WHAT YOU SHOULD DO
Return only the number of lines in the data below where the word "left" appears.

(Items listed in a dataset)
>>>

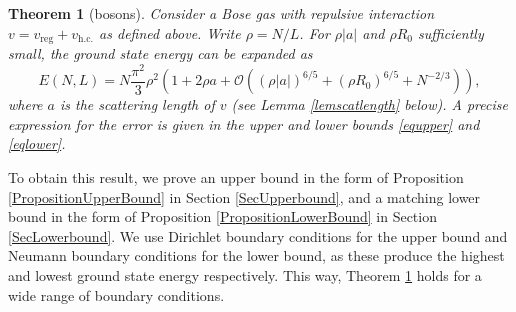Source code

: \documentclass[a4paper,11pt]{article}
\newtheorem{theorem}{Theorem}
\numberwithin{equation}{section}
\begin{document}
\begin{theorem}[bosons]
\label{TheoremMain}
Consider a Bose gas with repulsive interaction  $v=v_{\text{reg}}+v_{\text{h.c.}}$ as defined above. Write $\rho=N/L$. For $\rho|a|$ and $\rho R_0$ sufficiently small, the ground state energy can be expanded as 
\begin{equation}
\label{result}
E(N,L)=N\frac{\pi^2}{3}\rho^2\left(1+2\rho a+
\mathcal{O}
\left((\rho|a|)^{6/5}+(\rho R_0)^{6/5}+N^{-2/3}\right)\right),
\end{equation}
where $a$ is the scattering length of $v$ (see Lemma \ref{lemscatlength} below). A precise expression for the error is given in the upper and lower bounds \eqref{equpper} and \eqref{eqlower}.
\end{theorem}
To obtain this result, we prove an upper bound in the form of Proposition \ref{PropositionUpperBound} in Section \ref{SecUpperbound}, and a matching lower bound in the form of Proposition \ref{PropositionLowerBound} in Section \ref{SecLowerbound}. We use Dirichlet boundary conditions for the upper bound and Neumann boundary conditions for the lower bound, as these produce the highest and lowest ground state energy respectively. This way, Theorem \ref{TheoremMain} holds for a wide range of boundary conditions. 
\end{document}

<<<

WRITTEN RESPONSE
2